Parse, Don't Validate — In a Language That Doesn't Want You To

Update: If you liked this post, the follow-up — Effect Without Effect-TS: Algebraic Thinking in Plain TypeScript — picks up where we left off and takes the ideas further.

I’ve been thinking about Alexis King’s Parse, don’t validate again. I do this quite regularly, actually, usually after staring at a TypeScript codebase that’s been quietly accumulating if (user.email) checks like barnacles. The post is from 2019, and the advice (or rather principle) is way older than that. And yet most TypeScript I read — including, embarrassingly, plenty I’ve written — still validates instead of parsing.

The pitch, if you haven’t read it (you should): a validator says “this thing is fine, please continue.” A parser says “give me a blob, and I’ll either give you back a more precise type or tell you why I can’t.” The difference sounds academic until you realize that validators throw away information the moment they finish running, while parsers preserve what they learned by encoding it in the type. Once you’ve parsed a string into an EmailAddress, the rest of your program never has to wonder again. Peace of mind and more mental capacity for the fun stuff.

In Haskell or Elm or F# this is just how you write code. The language pulls you toward it. In TypeScript… it doesn’t. TypeScript will happily let you do the right thing, but it won’t insist, and it won’t even gently nudge. If anything, structural typing actively undermines the whole game.

Let me show you what I mean.

The validator we’ve all written Link to heading

Here’s the kind of code I see (and write) constantly:

interface User {
  id: number;
  email: string;
  age: number;
}

// The actual validation is naîve and simplistic, but you get the point:
function isValidUser(user: User): boolean {
  if (!user.email.includes("@")) return false;
  if (user.age < 0 || user.age > 150) return false;
  return true;
}

function sendWelcome(user: User) {
  if (!isValidUser(user)) {
    throw new Error("invalid user");
  }
  // ...later, deeper in the call stack:
  emailService.send(user.email, `Welcome, age ${user.age}`);
}

Spot the lie? User.email is just string. User.age is just number. The validation happened — congrats — but the type system forgot about it the instant isValidUser returned. Three function calls deeper, when somebody touches user.email, there is nothing stopping them from passing it to a function that expects a real email. Because as far as TypeScript is concerned, it’s just a string. Same as "", same as "hello", same as "definitely not an email".

So what do we do?
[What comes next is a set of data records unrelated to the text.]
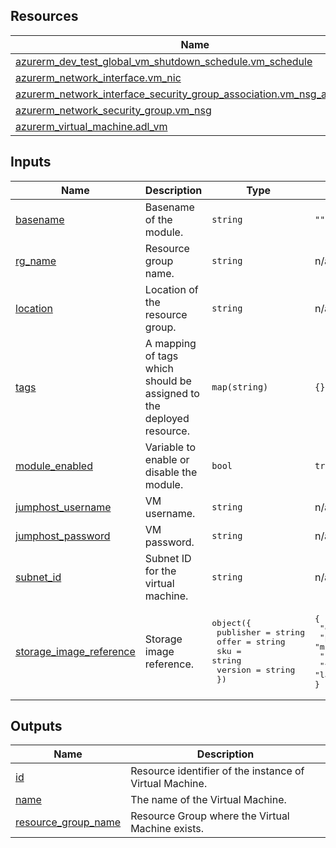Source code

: <!-- BEGIN_TF_DOCS -->
## Resources

| Name | Type |
|------|------|
| [azurerm_dev_test_global_vm_shutdown_schedule.vm_schedule](https://registry.terraform.io/providers/hashicorp/azurerm/latest/docs/resources/dev_test_global_vm_shutdown_schedule) | resource |
| [azurerm_network_interface.vm_nic](https://registry.terraform.io/providers/hashicorp/azurerm/latest/docs/resources/network_interface) | resource |
| [azurerm_network_interface_security_group_association.vm_nsg_association](https://registry.terraform.io/providers/hashicorp/azurerm/latest/docs/resources/network_interface_security_group_association) | resource |
| [azurerm_network_security_group.vm_nsg](https://registry.terraform.io/providers/hashicorp/azurerm/latest/docs/resources/network_security_group) | resource |
| [azurerm_virtual_machine.adl_vm](https://registry.terraform.io/providers/hashicorp/azurerm/latest/docs/resources/virtual_machine) | resource |

## Inputs

| Name | Description | Type | Default | Required |
|------|-------------|------|---------|:--------:|
| <a name="input_basename"></a> [basename](#input\_basename) | Basename of the module. | `string` | `""` | no |
| <a name="input_rg_name"></a> [rg\_name](#input\_rg\_name) | Resource group name. | `string` | n/a | yes |
| <a name="input_location"></a> [location](#input\_location) | Location of the resource group. | `string` | n/a | yes |
| <a name="input_tags"></a> [tags](#input\_tags) | A mapping of tags which should be assigned to the deployed resource. | `map(string)` | `{}` | no |
| <a name="input_module_enabled"></a> [module\_enabled](#input\_module\_enabled) | Variable to enable or disable the module. | `bool` | `true` | no |
| <a name="input_jumphost_username"></a> [jumphost\_username](#input\_jumphost\_username) | VM username. | `string` | n/a | yes |
| <a name="input_jumphost_password"></a> [jumphost\_password](#input\_jumphost\_password) | VM password. | `string` | n/a | yes |
| <a name="input_subnet_id"></a> [subnet\_id](#input\_subnet\_id) | Subnet ID for the virtual machine. | `string` | n/a | yes |
| <a name="input_storage_image_reference"></a> [storage\_image\_reference](#input\_storage\_image\_reference) | Storage image reference. | <pre>object({<br>    publisher = string<br>    offer     = string<br>    sku       = string<br>    version   = string<br>  })</pre> | <pre>{<br>  "offer": "dsvm-win-2019",<br>  "publisher": "microsoft-dsvm",<br>  "sku": "server-2019",<br>  "version": "latest"<br>}</pre> | no |

## Outputs

| Name | Description |
|------|-------------|
| <a name="output_id"></a> [id](#output\_id) | Resource identifier of the instance of Virtual Machine. |
| <a name="output_name"></a> [name](#output\_name) | The name of the Virtual Machine. |
| <a name="output_resource_group_name"></a> [resource\_group\_name](#output\_resource\_group\_name) | Resource Group where the Virtual Machine exists. |
<!-- END_TF_DOCS -->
We re-validate. We add another if. We write a unit test. We hope. (King has a much better word for this in the original post: “shotgun parsing” — validation scattered everywhere, none of it remembered.)

What we actually want Link to heading

We want this:

function sendWelcome(user: ValidUser) {
  emailService.send(user.email, `Welcome, age ${user.age}`);
}

And we want it to be impossible to call sendWelcome with anything that hasn’t been through the parser. No re-checking or “defensive programming”. The type itself serves as the proof, as it were.

In Elm I’d reach for an opaque type and a smart constructor and be done in about four lines. In TypeScript it’s, well, possible at least. Just less pleasant.

Branded types, or: lying to the structural type system on purpose Link to heading

TypeScript is structurally typed, which means two types with the same shape are the same type. string is string is string. There’s no newtype. There’s no type EmailAddress = String that produces a genuinely distinct type the way, say, Haskell does it.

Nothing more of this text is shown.